-- Opening Marker --

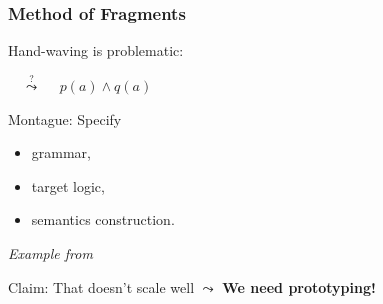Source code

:

\begin{frame}
    \frametitle{Method of Fragments}
    {\color{hlfont}Hand-waving} is problematic:

    \hspace{2em}
    {$\quad\stackrel{?}{\leadsto}\quad$ \color{logicfont} $p(a)\wedge q(a)$}

    \vspace{1.2em}
    {\color{hlfont}Montague}: Specify
    \begin{itemize}
        \item grammar,
        \item target logic,
        \item semantics construction.
    \end{itemize}

    {
        \centering
        \vspace{0.3em}
        {\itshape\footnotesize Example from~\cite{Montague:tptoqi73}}

        \vspace{0.2em}

        \vspace{1.2em}
        Claim: That doesn't scale well $\leadsto$ \textbf{We need {\color{hlfont}prototyping}!}
    }

\end{frame}

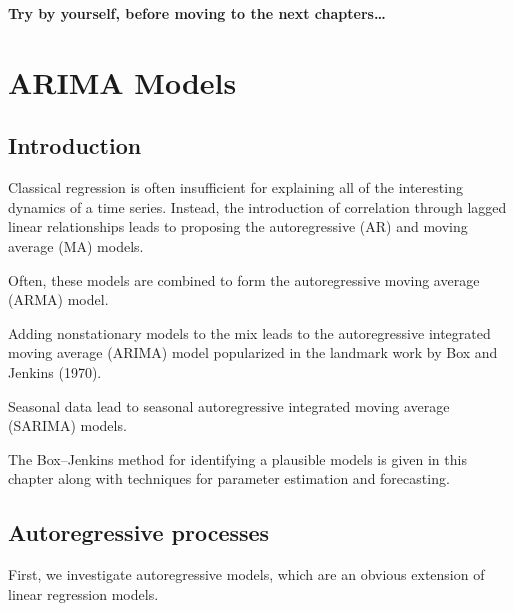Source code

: \documentclass[
paper=128mm:96mm, %
fontsize=9.5pt, %
pagesize, %
parskip=half-, %
]{scrartcl} %
\theoremstyle{mythmstyle} %
\begin{document}
\textbf{\color{red}Try by yourself, before moving to the next chapters\dots}

\clearpage




\section{ARIMA Models}







\subsection{Introduction}
Classical regression is often insufficient for explaining all of the interesting dynamics of a time series. Instead, the introduction of correlation through lagged linear relationships leads to proposing the autoregressive (AR) and moving average (MA) models. 

Often, these models are combined to form the autoregressive moving average (ARMA) model. 

Adding nonstationary models to the mix leads to the autoregressive integrated moving average (ARIMA) model popularized in the landmark work by Box and Jenkins (1970). 

Seasonal data lead to seasonal autoregressive integrated moving average (SARIMA) models. 

The Box--Jenkins method for identifying a plausible models is given in this chapter along with techniques for parameter estimation and forecasting.


\subsection{Autoregressive processes}


First, we investigate autoregressive models, which are an obvious extension of linear regression models.
\end{document}
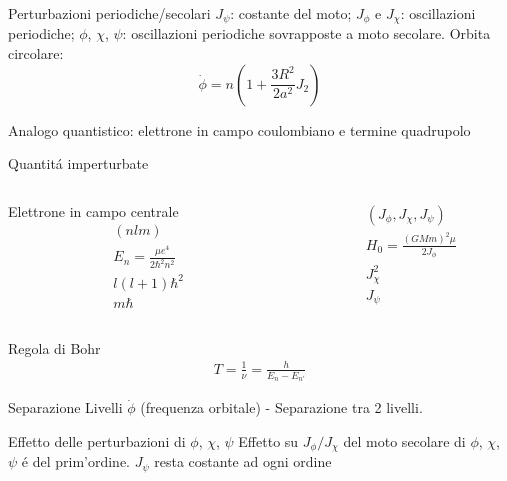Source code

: \begin{wordonframe}{Perturbazioni periodiche/secolari}
$J_{\psi}$: costante del moto; $J_{\phi}$ e $J_{\chi}$: oscillazioni periodiche; $\phi$, $\chi$, $\psi$: oscillazioni periodiche sovrapposte a moto secolare. 
Orbita circolare:
\begin{equation*}
\dot{\phi}=n(1+\frac{3R^2}{2a^2}J_2)
\end{equation*}
\end{wordonframe}

\begin{frame}{Analogo quantistico: elettrone in campo coulombiano e termine quadrupolo}
\begin{block}{Quantit\'a imperturbate}
\begin{columns}
\begin{column}{0.5\textwidth}
Elettrone in campo centrale
\begin{align*}
&(nlm)\\
&E_n=\frac{\mu e^4}{2\hbar^2n^2}\\
&l(l+1)\hbar^2\\
&m\hbar
\end{align*}
\end{column}
\begin{column}{0.5\textwidth}
\begin{align*}
&(J_{\phi},J_{\chi},J_{\psi})\\
&H_0=\frac{(GMm)^2\mu}{2J_{\phi}}\\
&J_{\chi}^2\\
&J_{\psi}
\end{align*}
\end{column}
\end{columns}
\end{block}
\begin{block}{Regola di Bohr}
\begin{align*}
T=\frac{1}{\nu}=\frac{h}{E_n-E_{n'}}
\end{align*}
\end{block}
\begin{block}{Separazione Livelli}
$\dot{\phi}$ (frequenza orbitale) - Separazione tra 2 livelli.
\end{block}
\end{frame}

\begin{wordonframe}{Effetto delle perturbazioni di $\phi$, $\chi$, $\psi$}
Effetto su $J_{\phi}/J_{\chi}$ del moto secolare di $\phi$, $\chi$, $\psi$ \'e del prim'ordine.
$J_{\psi}$ resta costante ad ogni ordine
\end{wordonframe}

-- Closing Marker --

— PROBLEM DESCRIPTION —
Every line that holds the word "secolare" should be copied from the records.

— EXPECTED OUTPUT —
$J_{\psi}$: costante del moto; $J_{\phi}$ e $J_{\chi}$: oscillazioni periodiche; $\phi$, $\chi$, $\psi$: oscillazioni periodiche sovrapposte a moto secolare. 
Effetto su $J_{\phi}/J_{\chi}$ del moto secolare di $\phi$, $\chi$, $\psi$ \'e del prim'ordine.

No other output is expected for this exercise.